▶ **YOUR OBJECTIVE**
Retype exactly the lines from the one that contains "Web Docs ⭐9,782" through the final line of the material below, and add nothing else.

▶ **EXCERPTED RECORDS**
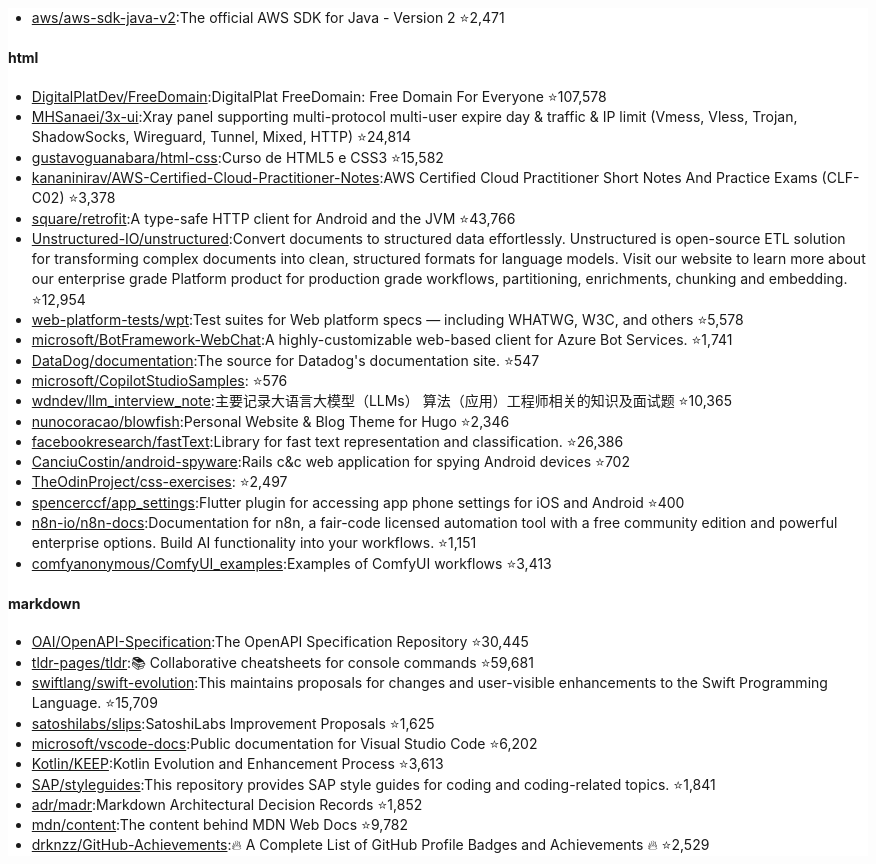* [aws/aws-sdk-java-v2](https://github.com/aws/aws-sdk-java-v2):The official AWS SDK for Java - Version 2 ⭐2,471

#### html
* [DigitalPlatDev/FreeDomain](https://github.com/DigitalPlatDev/FreeDomain):DigitalPlat FreeDomain: Free Domain For Everyone ⭐107,578
* [MHSanaei/3x-ui](https://github.com/MHSanaei/3x-ui):Xray panel supporting multi-protocol multi-user expire day & traffic & IP limit (Vmess, Vless, Trojan, ShadowSocks, Wireguard, Tunnel, Mixed, HTTP) ⭐24,814
* [gustavoguanabara/html-css](https://github.com/gustavoguanabara/html-css):Curso de HTML5 e CSS3 ⭐15,582
* [kananinirav/AWS-Certified-Cloud-Practitioner-Notes](https://github.com/kananinirav/AWS-Certified-Cloud-Practitioner-Notes):AWS Certified Cloud Practitioner Short Notes And Practice Exams (CLF-C02) ⭐3,378
* [square/retrofit](https://github.com/square/retrofit):A type-safe HTTP client for Android and the JVM ⭐43,766
* [Unstructured-IO/unstructured](https://github.com/Unstructured-IO/unstructured):Convert documents to structured data effortlessly. Unstructured is open-source ETL solution for transforming complex documents into clean, structured formats for language models. Visit our website to learn more about our enterprise grade Platform product for production grade workflows, partitioning, enrichments, chunking and embedding. ⭐12,954
* [web-platform-tests/wpt](https://github.com/web-platform-tests/wpt):Test suites for Web platform specs — including WHATWG, W3C, and others ⭐5,578
* [microsoft/BotFramework-WebChat](https://github.com/microsoft/BotFramework-WebChat):A highly-customizable web-based client for Azure Bot Services. ⭐1,741
* [DataDog/documentation](https://github.com/DataDog/documentation):The source for Datadog's documentation site. ⭐547
* [microsoft/CopilotStudioSamples](https://github.com/microsoft/CopilotStudioSamples): ⭐576
* [wdndev/llm_interview_note](https://github.com/wdndev/llm_interview_note):主要记录大语言大模型（LLMs） 算法（应用）工程师相关的知识及面试题 ⭐10,365
* [nunocoracao/blowfish](https://github.com/nunocoracao/blowfish):Personal Website & Blog Theme for Hugo ⭐2,346
* [facebookresearch/fastText](https://github.com/facebookresearch/fastText):Library for fast text representation and classification. ⭐26,386
* [CanciuCostin/android-spyware](https://github.com/CanciuCostin/android-spyware):Rails c&c web application for spying Android devices ⭐702
* [TheOdinProject/css-exercises](https://github.com/TheOdinProject/css-exercises): ⭐2,497
* [spencerccf/app_settings](https://github.com/spencerccf/app_settings):Flutter plugin for accessing app phone settings for iOS and Android ⭐400
* [n8n-io/n8n-docs](https://github.com/n8n-io/n8n-docs):Documentation for n8n, a fair-code licensed automation tool with a free community edition and powerful enterprise options. Build AI functionality into your workflows. ⭐1,151
* [comfyanonymous/ComfyUI_examples](https://github.com/comfyanonymous/ComfyUI_examples):Examples of ComfyUI workflows ⭐3,413

#### markdown
* [OAI/OpenAPI-Specification](https://github.com/OAI/OpenAPI-Specification):The OpenAPI Specification Repository ⭐30,445
* [tldr-pages/tldr](https://github.com/tldr-pages/tldr):📚 Collaborative cheatsheets for console commands ⭐59,681
* [swiftlang/swift-evolution](https://github.com/swiftlang/swift-evolution):This maintains proposals for changes and user-visible enhancements to the Swift Programming Language. ⭐15,709
* [satoshilabs/slips](https://github.com/satoshilabs/slips):SatoshiLabs Improvement Proposals ⭐1,625
* [microsoft/vscode-docs](https://github.com/microsoft/vscode-docs):Public documentation for Visual Studio Code ⭐6,202
* [Kotlin/KEEP](https://github.com/Kotlin/KEEP):Kotlin Evolution and Enhancement Process ⭐3,613
* [SAP/styleguides](https://github.com/SAP/styleguides):This repository provides SAP style guides for coding and coding-related topics. ⭐1,841
* [adr/madr](https://github.com/adr/madr):Markdown Architectural Decision Records ⭐1,852
* [mdn/content](https://github.com/mdn/content):The content behind MDN Web Docs ⭐9,782
* [drknzz/GitHub-Achievements](https://github.com/drknzz/GitHub-Achievements):🔥 A Complete List of GitHub Profile Badges and Achievements 🔥 ⭐2,529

▶ **RESULT OF THIS EXERCISE**
* [mdn/content](https://github.com/mdn/content):The content behind MDN Web Docs ⭐9,782
* [drknzz/GitHub-Achievements](https://github.com/drknzz/GitHub-Achievements):🔥 A Complete List of GitHub Profile Badges and Achievements 🔥 ⭐2,529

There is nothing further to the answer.